Task description: Please retype all of the entries that follow, leaving the images out.

┌────────

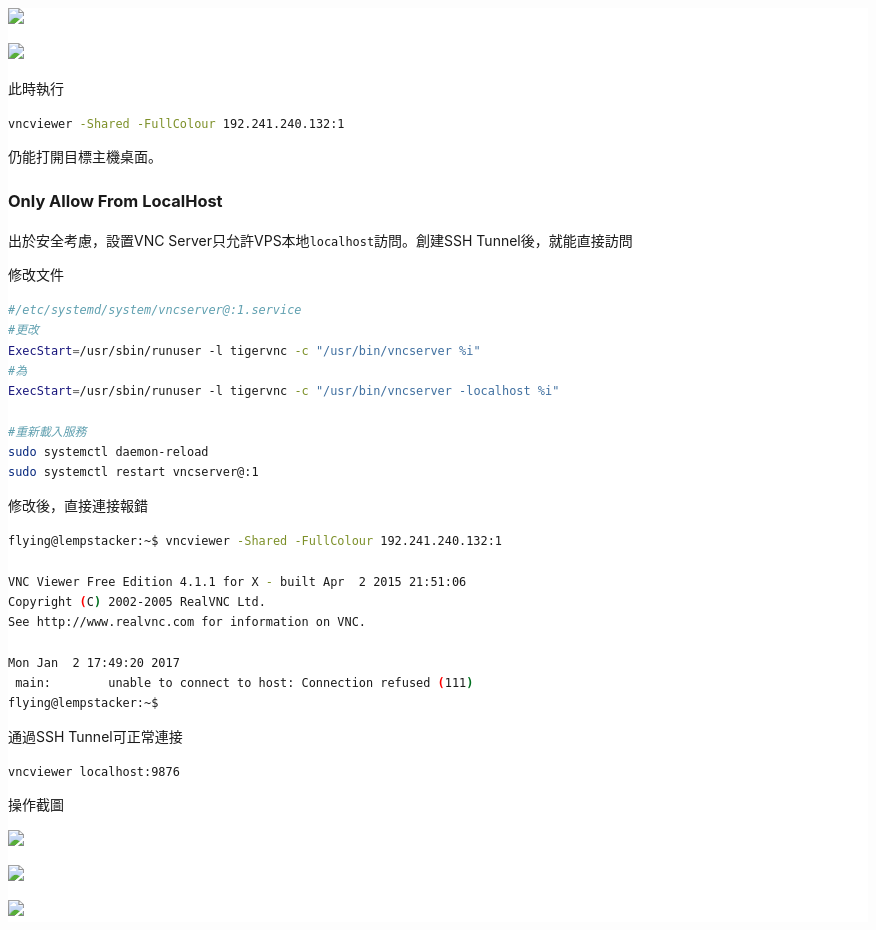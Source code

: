 ![](https://raw.githubusercontent.com/MaxdSre/maxdsre.github.io/image/blog-image/2017-01-02-vncserver_via_ssh/4sshtunnel-2017-01-02_17:36:48.png)

![](https://raw.githubusercontent.com/MaxdSre/maxdsre.github.io/image/blog-image/2017-01-02-vncserver_via_ssh/4sshtunnel-2017-01-02_17:37:20.png)

此時執行

```bash
vncviewer -Shared -FullColour 192.241.240.132:1
```
仍能打開目標主機桌面。

### Only Allow From LocalHost
出於安全考慮，設置VNC Server只允許VPS本地`localhost`訪問。創建SSH Tunnel後，就能直接訪問

修改文件
```bash
#/etc/systemd/system/vncserver@:1.service
#更改
ExecStart=/usr/sbin/runuser -l tigervnc -c "/usr/bin/vncserver %i"
#為
ExecStart=/usr/sbin/runuser -l tigervnc -c "/usr/bin/vncserver -localhost %i"

#重新載入服務
sudo systemctl daemon-reload
sudo systemctl restart vncserver@:1
```

修改後，直接連接報錯

```bash
flying@lempstacker:~$ vncviewer -Shared -FullColour 192.241.240.132:1

VNC Viewer Free Edition 4.1.1 for X - built Apr  2 2015 21:51:06
Copyright (C) 2002-2005 RealVNC Ltd.
See http://www.realvnc.com for information on VNC.

Mon Jan  2 17:49:20 2017
 main:        unable to connect to host: Connection refused (111)
flying@lempstacker:~$
```

通過SSH Tunnel可正常連接

```bash
vncviewer localhost:9876
```

操作截圖

![](https://raw.githubusercontent.com/MaxdSre/maxdsre.github.io/image/blog-image/2017-01-02-vncserver_via_ssh/5sshtunnel-localhost-2017-01-02_17:52:05.png)

![](https://raw.githubusercontent.com/MaxdSre/maxdsre.github.io/image/blog-image/2017-01-02-vncserver_via_ssh/5sshtunnel-localhost-2017-01-02_17:52:26.png)

![](https://raw.githubusercontent.com/MaxdSre/maxdsre.github.io/image/blog-image/2017-01-02-vncserver_via_ssh/5sshtunnel-localhost-2017-01-02_18:01:32.png)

└────────

Exercise output:
Source code

: ![](https://raw.githubusercontent.com/MaxdSre/maxdsre.github.io/image/blog-image/2017-01-02-vncserver_via_ssh/4sshtunnel-2017-01-02_17:36:48.png)

![](https://raw.githubusercontent.com/MaxdSre/maxdsre.github.io/image/blog-image/2017-01-02-vncserver_via_ssh/4sshtunnel-2017-01-02_17:37:20.png)

此時執行

```bash
vncviewer -Shared -FullColour 192.241.240.132:1
```
仍能打開目標主機桌面。

### Only Allow From LocalHost
出於安全考慮，設置VNC Server只允許VPS本地`localhost`訪問。創建SSH Tunnel後，就能直接訪問

修改文件
```bash
#/etc/systemd/system/vncserver@:1.service
#更改
ExecStart=/usr/sbin/runuser -l tigervnc -c "/usr/bin/vncserver %i"
#為
ExecStart=/usr/sbin/runuser -l tigervnc -c "/usr/bin/vncserver -localhost %i"

#重新載入服務
sudo systemctl daemon-reload
sudo systemctl restart vncserver@:1
```

修改後，直接連接報錯

```bash
flying@lempstacker:~$ vncviewer -Shared -FullColour 192.241.240.132:1

VNC Viewer Free Edition 4.1.1 for X - built Apr  2 2015 21:51:06
Copyright (C) 2002-2005 RealVNC Ltd.
See http://www.realvnc.com for information on VNC.

Mon Jan  2 17:49:20 2017
 main:        unable to connect to host: Connection refused (111)
flying@lempstacker:~$
```

通過SSH Tunnel可正常連接

```bash
vncviewer localhost:9876
```

操作截圖

![](https://raw.githubusercontent.com/MaxdSre/maxdsre.github.io/image/blog-image/2017-01-02-vncserver_via_ssh/5sshtunnel-localhost-2017-01-02_17:52:05.png)

![](https://raw.githubusercontent.com/MaxdSre/maxdsre.github.io/image/blog-image/2017-01-02-vncserver_via_ssh/5sshtunnel-localhost-2017-01-02_17:52:26.png)

![](https://raw.githubusercontent.com/MaxdSre/maxdsre.github.io/image/blog-image/2017-01-02-vncserver_via_ssh/5sshtunnel-localhost-2017-01-02_18:01:32.png)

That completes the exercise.